**What you should do:** Your task is to repeat exactly the lines below between the line holding "package.json の dependencies" and the line holding "npm i express dotenv", inclusive, and only those.

**Information shown:**
== Segment start ==
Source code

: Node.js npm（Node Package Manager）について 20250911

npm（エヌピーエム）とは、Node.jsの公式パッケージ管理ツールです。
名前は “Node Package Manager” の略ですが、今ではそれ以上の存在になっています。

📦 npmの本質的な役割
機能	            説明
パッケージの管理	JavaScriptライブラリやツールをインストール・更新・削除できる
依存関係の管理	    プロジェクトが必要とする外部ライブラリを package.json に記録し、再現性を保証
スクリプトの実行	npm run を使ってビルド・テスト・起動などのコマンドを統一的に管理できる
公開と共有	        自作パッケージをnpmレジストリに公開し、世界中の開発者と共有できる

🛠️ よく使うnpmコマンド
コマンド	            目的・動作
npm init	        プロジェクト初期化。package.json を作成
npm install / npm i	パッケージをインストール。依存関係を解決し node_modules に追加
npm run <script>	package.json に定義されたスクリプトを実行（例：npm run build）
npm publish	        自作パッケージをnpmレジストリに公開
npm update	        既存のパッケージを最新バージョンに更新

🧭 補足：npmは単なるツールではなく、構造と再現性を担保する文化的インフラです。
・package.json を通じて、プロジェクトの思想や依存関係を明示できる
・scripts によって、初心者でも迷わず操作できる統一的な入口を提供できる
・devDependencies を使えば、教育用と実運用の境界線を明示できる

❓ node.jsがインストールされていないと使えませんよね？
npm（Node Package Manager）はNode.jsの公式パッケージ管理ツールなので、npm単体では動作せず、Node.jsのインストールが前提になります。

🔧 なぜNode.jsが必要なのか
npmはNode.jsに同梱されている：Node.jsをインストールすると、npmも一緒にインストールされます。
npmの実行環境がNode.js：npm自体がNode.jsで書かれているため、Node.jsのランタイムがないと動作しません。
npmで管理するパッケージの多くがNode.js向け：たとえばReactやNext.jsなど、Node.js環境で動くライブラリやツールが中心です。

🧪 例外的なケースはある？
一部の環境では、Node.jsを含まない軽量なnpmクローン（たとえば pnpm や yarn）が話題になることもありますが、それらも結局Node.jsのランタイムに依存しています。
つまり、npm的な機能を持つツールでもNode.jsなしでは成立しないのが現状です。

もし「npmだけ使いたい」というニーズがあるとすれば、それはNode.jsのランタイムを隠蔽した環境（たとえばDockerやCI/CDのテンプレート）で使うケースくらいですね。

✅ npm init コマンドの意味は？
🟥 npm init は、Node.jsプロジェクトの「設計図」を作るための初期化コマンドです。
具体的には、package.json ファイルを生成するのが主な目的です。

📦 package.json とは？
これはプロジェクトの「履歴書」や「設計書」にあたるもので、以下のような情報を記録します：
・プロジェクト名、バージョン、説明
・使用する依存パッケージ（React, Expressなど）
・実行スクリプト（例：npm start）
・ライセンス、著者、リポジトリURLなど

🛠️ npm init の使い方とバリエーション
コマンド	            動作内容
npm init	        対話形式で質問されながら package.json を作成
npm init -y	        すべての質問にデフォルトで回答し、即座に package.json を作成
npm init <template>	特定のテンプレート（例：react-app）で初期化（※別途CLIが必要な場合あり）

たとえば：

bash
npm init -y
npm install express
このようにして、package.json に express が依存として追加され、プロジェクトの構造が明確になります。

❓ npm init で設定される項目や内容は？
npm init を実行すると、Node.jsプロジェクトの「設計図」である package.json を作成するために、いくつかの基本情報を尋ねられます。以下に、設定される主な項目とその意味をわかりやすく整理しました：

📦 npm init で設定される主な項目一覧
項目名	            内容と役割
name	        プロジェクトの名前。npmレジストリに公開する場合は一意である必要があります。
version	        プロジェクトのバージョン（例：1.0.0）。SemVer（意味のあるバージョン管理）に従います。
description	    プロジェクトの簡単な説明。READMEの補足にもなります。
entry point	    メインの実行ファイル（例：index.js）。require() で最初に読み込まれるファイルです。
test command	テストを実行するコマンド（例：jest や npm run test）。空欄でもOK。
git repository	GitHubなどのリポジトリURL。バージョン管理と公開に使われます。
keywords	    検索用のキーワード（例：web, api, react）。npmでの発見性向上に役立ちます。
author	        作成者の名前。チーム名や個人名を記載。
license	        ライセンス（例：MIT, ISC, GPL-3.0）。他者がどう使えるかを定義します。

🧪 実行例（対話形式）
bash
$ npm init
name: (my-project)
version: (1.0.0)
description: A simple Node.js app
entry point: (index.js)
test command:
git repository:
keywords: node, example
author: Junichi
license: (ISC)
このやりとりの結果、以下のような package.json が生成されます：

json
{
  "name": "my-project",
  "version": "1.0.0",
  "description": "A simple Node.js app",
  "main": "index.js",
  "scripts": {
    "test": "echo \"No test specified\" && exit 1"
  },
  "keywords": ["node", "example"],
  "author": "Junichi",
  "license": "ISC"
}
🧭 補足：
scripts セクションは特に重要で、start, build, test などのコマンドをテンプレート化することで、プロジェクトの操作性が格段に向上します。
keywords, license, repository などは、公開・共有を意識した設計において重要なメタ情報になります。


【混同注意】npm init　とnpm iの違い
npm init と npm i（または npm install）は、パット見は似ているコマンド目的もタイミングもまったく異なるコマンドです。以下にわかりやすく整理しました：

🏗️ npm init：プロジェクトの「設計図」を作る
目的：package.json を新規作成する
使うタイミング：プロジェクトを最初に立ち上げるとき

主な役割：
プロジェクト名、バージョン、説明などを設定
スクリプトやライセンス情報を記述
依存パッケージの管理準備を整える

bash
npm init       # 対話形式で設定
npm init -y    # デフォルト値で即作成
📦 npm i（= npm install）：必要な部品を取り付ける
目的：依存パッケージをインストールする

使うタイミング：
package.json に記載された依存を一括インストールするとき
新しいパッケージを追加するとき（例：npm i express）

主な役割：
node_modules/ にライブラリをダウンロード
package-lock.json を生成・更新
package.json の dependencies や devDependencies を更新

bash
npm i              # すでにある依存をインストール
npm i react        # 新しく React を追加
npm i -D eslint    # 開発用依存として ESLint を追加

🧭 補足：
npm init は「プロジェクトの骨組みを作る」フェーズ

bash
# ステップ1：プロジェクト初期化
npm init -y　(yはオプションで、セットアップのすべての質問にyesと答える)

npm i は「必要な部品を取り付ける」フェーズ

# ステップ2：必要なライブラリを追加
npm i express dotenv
== Segment end ==
== Segment start ==
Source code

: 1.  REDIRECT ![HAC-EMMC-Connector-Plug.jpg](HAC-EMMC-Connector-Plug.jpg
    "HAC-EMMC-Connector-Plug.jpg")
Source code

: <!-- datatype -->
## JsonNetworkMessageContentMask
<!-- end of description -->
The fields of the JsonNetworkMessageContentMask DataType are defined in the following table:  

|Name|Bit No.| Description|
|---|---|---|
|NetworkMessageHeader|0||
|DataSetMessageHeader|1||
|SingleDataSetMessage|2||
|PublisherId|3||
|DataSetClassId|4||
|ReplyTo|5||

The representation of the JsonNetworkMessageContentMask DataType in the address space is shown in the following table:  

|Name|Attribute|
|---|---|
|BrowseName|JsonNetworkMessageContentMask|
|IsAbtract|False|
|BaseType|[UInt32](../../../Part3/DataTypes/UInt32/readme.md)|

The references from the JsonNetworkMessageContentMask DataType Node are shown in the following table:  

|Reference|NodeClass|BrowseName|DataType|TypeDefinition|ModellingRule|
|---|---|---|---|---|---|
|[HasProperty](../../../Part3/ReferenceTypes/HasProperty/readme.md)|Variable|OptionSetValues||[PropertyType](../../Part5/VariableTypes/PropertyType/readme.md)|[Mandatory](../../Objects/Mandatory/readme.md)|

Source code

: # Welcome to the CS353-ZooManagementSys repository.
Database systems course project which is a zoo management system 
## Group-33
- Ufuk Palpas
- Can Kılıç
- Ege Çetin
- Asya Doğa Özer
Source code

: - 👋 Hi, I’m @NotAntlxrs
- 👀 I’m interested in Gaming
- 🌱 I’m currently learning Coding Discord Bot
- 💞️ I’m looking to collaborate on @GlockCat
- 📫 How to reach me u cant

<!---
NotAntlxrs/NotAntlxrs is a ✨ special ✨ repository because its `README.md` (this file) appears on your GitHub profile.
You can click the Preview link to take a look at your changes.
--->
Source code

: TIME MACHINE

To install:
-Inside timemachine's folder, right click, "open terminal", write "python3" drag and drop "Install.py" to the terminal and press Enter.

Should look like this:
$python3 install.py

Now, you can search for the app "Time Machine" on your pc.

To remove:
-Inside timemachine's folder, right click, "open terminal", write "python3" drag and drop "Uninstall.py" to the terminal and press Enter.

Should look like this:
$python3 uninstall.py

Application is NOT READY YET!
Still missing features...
== Segment end ==
== Segment start ==
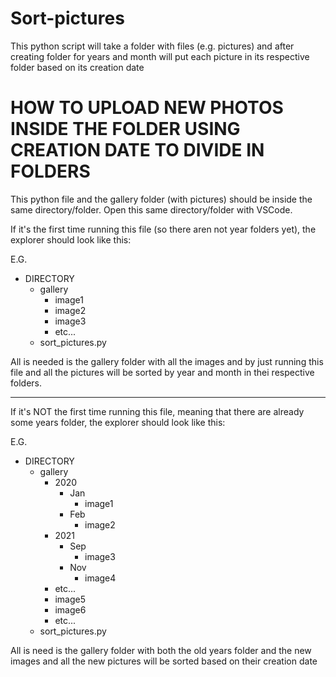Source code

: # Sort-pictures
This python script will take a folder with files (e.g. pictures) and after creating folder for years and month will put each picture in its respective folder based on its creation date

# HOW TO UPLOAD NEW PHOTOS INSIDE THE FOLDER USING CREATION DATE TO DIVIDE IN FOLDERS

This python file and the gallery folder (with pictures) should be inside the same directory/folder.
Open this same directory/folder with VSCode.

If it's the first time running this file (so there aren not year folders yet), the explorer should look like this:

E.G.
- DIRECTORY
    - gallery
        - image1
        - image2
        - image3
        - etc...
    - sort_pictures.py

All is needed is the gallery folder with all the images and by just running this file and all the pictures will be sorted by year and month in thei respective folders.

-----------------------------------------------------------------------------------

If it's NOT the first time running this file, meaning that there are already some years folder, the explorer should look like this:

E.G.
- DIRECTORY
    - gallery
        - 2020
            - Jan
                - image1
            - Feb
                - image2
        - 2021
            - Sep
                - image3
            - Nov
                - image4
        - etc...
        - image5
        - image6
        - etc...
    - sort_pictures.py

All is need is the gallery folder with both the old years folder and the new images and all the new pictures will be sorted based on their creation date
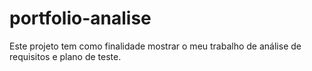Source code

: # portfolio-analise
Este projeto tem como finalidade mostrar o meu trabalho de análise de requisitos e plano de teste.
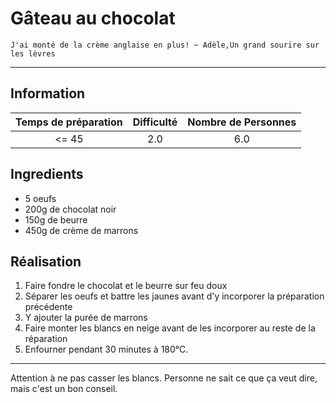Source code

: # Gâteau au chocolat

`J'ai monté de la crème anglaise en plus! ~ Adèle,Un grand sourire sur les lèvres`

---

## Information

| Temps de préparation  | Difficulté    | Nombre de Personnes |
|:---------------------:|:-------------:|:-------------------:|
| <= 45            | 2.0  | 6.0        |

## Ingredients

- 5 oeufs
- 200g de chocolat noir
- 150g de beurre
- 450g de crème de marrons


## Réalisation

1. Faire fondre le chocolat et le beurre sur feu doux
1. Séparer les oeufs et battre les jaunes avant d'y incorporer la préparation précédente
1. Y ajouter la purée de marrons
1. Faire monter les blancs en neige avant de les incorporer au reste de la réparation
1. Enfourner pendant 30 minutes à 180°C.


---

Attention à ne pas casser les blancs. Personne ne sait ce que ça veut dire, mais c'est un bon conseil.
== Segment end ==
**Result for this task:**
package.json の dependencies や devDependencies を更新

bash
npm i              # すでにある依存をインストール
npm i react        # 新しく React を追加
npm i -D eslint    # 開発用依存として ESLint を追加

🧭 補足：
npm init は「プロジェクトの骨組みを作る」フェーズ

bash
# ステップ1：プロジェクト初期化
npm init -y　(yはオプションで、セットアップのすべての質問にyesと答える)

npm i は「必要な部品を取り付ける」フェーズ

# ステップ2：必要なライブラリを追加
npm i express dotenv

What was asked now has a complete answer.